*How to complete this task*
Among the lines below, restate word for word only those from the line with "##### 2) A Lacking Executive Skill" through the line with "A practical challenge alone", with both end lines kept.

*Available data*
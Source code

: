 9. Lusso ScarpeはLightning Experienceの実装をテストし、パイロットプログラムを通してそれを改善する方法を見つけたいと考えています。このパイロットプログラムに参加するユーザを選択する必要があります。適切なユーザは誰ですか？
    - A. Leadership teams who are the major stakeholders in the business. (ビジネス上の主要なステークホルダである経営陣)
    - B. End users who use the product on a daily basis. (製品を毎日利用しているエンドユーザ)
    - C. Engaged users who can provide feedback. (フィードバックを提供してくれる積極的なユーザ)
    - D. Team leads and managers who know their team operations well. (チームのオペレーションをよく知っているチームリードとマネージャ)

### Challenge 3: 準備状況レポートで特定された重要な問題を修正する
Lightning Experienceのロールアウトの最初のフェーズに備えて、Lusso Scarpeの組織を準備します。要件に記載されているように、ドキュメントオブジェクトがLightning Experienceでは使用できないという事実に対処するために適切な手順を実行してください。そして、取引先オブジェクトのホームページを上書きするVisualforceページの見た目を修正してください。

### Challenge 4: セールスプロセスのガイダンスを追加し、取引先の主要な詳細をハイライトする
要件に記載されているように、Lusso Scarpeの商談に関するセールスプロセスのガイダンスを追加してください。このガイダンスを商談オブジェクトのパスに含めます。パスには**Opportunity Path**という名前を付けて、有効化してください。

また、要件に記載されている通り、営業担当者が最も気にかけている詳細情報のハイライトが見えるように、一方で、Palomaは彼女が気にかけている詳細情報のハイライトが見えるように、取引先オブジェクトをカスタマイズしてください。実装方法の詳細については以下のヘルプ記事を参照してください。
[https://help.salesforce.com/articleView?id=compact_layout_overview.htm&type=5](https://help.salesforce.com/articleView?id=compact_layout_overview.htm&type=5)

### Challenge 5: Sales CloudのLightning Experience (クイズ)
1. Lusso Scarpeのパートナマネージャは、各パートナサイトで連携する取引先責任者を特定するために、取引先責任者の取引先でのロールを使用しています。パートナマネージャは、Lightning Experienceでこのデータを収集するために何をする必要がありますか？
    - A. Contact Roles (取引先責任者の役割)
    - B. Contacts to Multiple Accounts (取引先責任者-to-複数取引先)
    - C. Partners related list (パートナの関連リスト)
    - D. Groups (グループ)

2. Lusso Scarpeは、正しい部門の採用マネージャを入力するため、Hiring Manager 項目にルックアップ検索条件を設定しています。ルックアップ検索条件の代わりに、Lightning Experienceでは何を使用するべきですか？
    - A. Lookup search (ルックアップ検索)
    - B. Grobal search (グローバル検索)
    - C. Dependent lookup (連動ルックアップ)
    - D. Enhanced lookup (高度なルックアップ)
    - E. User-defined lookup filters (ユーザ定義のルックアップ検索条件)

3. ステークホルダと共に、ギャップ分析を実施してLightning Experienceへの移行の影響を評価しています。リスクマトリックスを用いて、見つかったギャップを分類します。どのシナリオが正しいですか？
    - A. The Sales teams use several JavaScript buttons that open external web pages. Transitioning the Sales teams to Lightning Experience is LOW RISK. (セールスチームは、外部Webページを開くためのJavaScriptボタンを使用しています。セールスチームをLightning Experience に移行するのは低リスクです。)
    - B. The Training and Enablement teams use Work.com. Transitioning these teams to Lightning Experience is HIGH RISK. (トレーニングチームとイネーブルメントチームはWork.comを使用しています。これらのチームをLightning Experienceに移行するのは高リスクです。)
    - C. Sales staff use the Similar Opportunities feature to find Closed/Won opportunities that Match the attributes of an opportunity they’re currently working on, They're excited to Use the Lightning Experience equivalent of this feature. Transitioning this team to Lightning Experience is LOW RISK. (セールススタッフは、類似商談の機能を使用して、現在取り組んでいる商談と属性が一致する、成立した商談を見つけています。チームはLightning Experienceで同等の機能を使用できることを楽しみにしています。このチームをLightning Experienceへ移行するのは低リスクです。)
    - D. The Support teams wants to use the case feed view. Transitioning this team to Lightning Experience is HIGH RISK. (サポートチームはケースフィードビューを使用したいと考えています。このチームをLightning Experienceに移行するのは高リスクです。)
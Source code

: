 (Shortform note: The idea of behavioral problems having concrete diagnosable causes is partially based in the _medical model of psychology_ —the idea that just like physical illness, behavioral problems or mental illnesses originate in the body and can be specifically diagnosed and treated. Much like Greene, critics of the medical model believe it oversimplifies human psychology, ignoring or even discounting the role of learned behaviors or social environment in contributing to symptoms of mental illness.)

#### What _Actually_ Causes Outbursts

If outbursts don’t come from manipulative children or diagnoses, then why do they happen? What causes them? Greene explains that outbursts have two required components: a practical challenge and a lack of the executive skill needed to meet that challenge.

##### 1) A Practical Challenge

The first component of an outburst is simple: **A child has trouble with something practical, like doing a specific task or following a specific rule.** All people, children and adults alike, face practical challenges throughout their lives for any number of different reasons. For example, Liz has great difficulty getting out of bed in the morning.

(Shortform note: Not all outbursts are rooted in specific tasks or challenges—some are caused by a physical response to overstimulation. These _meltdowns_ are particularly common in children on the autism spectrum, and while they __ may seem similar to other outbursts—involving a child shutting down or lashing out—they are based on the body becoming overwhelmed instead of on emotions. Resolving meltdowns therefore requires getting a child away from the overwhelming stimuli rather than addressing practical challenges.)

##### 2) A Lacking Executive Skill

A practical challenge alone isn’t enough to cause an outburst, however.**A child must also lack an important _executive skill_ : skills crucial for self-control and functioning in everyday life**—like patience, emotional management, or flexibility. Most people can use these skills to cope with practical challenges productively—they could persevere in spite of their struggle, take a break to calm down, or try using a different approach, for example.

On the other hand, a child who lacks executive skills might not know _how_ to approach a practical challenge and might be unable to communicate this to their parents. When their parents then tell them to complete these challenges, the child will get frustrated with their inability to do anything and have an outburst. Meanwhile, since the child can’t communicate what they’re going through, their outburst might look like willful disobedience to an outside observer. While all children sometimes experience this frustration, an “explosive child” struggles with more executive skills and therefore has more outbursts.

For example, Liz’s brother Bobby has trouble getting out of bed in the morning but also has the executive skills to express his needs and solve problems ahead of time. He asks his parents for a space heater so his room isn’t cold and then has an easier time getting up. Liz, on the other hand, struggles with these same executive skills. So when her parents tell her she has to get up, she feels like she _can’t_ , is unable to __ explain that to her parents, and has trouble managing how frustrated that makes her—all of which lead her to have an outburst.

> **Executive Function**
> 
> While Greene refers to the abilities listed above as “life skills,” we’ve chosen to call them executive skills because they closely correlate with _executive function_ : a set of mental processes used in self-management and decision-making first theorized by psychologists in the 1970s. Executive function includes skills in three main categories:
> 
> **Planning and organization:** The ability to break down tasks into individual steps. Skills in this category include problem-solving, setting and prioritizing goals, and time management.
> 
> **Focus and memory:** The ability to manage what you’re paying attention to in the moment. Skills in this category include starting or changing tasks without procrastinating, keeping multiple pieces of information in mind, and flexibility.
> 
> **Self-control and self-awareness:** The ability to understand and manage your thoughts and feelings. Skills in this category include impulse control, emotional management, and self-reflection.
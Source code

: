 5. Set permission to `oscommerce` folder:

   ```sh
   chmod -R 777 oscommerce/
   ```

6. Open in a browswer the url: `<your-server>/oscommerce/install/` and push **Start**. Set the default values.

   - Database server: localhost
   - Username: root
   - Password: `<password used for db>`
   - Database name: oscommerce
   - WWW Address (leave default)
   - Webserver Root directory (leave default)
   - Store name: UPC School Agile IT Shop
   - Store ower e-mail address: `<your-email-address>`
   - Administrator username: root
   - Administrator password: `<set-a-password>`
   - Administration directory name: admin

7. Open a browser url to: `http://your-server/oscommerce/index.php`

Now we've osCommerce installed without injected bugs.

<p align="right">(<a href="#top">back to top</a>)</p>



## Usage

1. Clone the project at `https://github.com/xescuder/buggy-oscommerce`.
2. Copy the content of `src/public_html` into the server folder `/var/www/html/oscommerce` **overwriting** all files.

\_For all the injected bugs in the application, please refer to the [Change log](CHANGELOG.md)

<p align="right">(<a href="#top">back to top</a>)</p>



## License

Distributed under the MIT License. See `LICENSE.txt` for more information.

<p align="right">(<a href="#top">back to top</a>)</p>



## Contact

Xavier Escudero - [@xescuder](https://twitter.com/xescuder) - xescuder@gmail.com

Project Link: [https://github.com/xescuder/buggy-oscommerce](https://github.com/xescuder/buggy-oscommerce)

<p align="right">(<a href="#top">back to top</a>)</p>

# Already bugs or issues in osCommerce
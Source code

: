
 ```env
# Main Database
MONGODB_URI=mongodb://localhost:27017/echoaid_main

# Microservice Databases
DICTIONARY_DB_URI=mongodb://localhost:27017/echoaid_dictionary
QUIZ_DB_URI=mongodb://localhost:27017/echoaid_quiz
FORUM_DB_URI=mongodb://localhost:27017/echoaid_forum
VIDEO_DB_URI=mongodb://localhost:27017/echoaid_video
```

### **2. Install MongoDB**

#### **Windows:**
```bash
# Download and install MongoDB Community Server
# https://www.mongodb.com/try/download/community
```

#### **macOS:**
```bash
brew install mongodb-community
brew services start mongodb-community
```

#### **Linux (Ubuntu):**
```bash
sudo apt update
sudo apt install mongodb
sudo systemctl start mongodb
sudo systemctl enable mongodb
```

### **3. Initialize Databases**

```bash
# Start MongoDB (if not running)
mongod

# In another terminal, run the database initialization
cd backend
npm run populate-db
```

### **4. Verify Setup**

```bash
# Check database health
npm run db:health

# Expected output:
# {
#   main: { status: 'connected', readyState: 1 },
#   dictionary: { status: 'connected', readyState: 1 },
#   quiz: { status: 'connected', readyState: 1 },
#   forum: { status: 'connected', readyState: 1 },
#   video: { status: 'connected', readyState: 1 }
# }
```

*Exercise result*
##### 2) A Lacking Executive Skill

A practical challenge alone isn’t enough to cause an outburst, however.**A child must also lack an important _executive skill_ : skills crucial for self-control and functioning in everyday life**—like patience, emotional management, or flexibility. Most people can use these skills to cope with practical challenges productively—they could persevere in spite of their struggle, take a break to calm down, or try using a different approach, for example.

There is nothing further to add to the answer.